### Problem description
Please output the records below word for word and omit the pictures.

Dataset entries section start

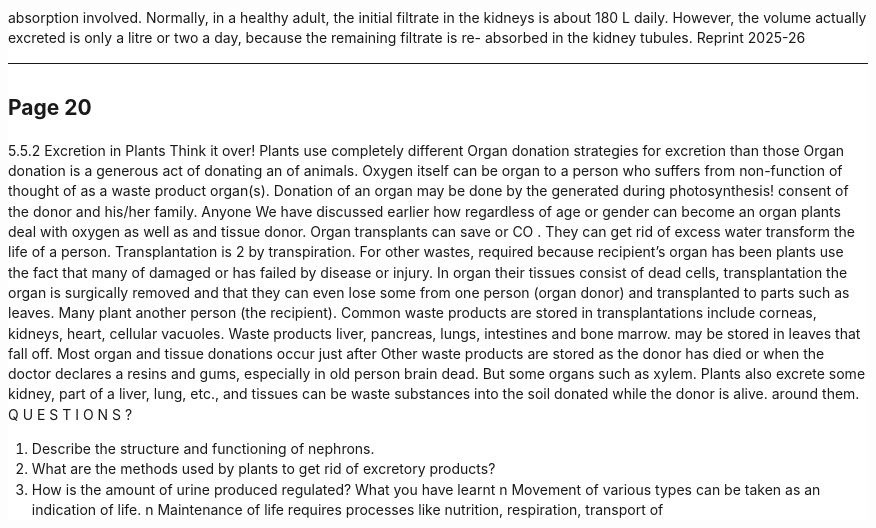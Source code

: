 absorption involved. Normally, in a
healthy adult, the initial filtrate in the
kidneys is about 180 L daily.
However, the volume actually
excreted is only a litre or two a day,
because the remaining filtrate is re-
absorbed in the kidney tubules.
Reprint 2025-26

---

## Page 20

5.5.2 Excretion in Plants
Think it over!
Plants use completely different
Organ donation
strategies for excretion than those
Organ donation is a generous act of donating an
of animals. Oxygen itself can be
organ to a person who suffers from non-function of
thought of as a waste product
organ(s). Donation of an organ may be done by the
generated during photosynthesis!
consent of the donor and his/her family. Anyone
We have discussed earlier how
regardless of age or gender can become an organ
plants deal with oxygen as well as
and tissue donor. Organ transplants can save or
CO . They can get rid of excess water
transform the life of a person. Transplantation is 2
by transpiration. For other wastes,
required because recipient’s organ has been
plants use the fact that many of
damaged or has failed by disease or injury. In organ
their tissues consist of dead cells,
transplantation the organ is surgically removed
and that they can even lose some
from one person (organ donor) and transplanted to
parts such as leaves. Many plant
another person (the recipient). Common
waste products are stored in
transplantations include corneas, kidneys, heart,
cellular vacuoles. Waste products
liver, pancreas, lungs, intestines and bone marrow.
may be stored in leaves that fall off.
Most organ and tissue donations occur just after
Other waste products are stored as
the donor has died or when the doctor declares a
resins and gums, especially in old
person brain dead. But some organs such as
xylem. Plants also excrete some
kidney, part of a liver, lung, etc., and tissues can be
waste substances into the soil
donated while the donor is alive.
around them.
Q U E S T I O N S
?
1. Describe the structure and functioning of nephrons.
2. What are the methods used by plants to get rid of excretory products?
3. How is the amount of urine produced regulated?
What you have learnt
n Movement of various types can be taken as an indication of life.
n Maintenance of life requires processes like nutrition, respiration, transport of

Dataset entries section end

### Reply to the exercise
Source code

: absorption involved. Normally, in a
healthy adult, the initial filtrate in the
kidneys is about 180 L daily.
However, the volume actually
excreted is only a litre or two a day,
because the remaining filtrate is re-
absorbed in the kidney tubules.
Reprint 2025-26

---

## Page 20

5.5.2 Excretion in Plants
Think it over!
Plants use completely different
Organ donation
strategies for excretion than those
Organ donation is a generous act of donating an
of animals. Oxygen itself can be
organ to a person who suffers from non-function of
thought of as a waste product
organ(s). Donation of an organ may be done by the
generated during photosynthesis!
consent of the donor and his/her family. Anyone
We have discussed earlier how
regardless of age or gender can become an organ
plants deal with oxygen as well as
and tissue donor. Organ transplants can save or
CO . They can get rid of excess water
transform the life of a person. Transplantation is 2
by transpiration. For other wastes,
required because recipient’s organ has been
plants use the fact that many of
damaged or has failed by disease or injury. In organ
their tissues consist of dead cells,
transplantation the organ is surgically removed
and that they can even lose some
from one person (organ donor) and transplanted to
parts such as leaves. Many plant
another person (the recipient). Common
waste products are stored in
transplantations include corneas, kidneys, heart,
cellular vacuoles. Waste products
liver, pancreas, lungs, intestines and bone marrow.
may be stored in leaves that fall off.
Most organ and tissue donations occur just after
Other waste products are stored as
the donor has died or when the doctor declares a
resins and gums, especially in old
person brain dead. But some organs such as
xylem. Plants also excrete some
kidney, part of a liver, lung, etc., and tissues can be
waste substances into the soil
donated while the donor is alive.
around them.
Q U E S T I O N S
?
1. Describe the structure and functioning of nephrons.
2. What are the methods used by plants to get rid of excretory products?
3. How is the amount of urine produced regulated?
What you have learnt
n Movement of various types can be taken as an indication of life.
n Maintenance of life requires processes like nutrition, respiration, transport of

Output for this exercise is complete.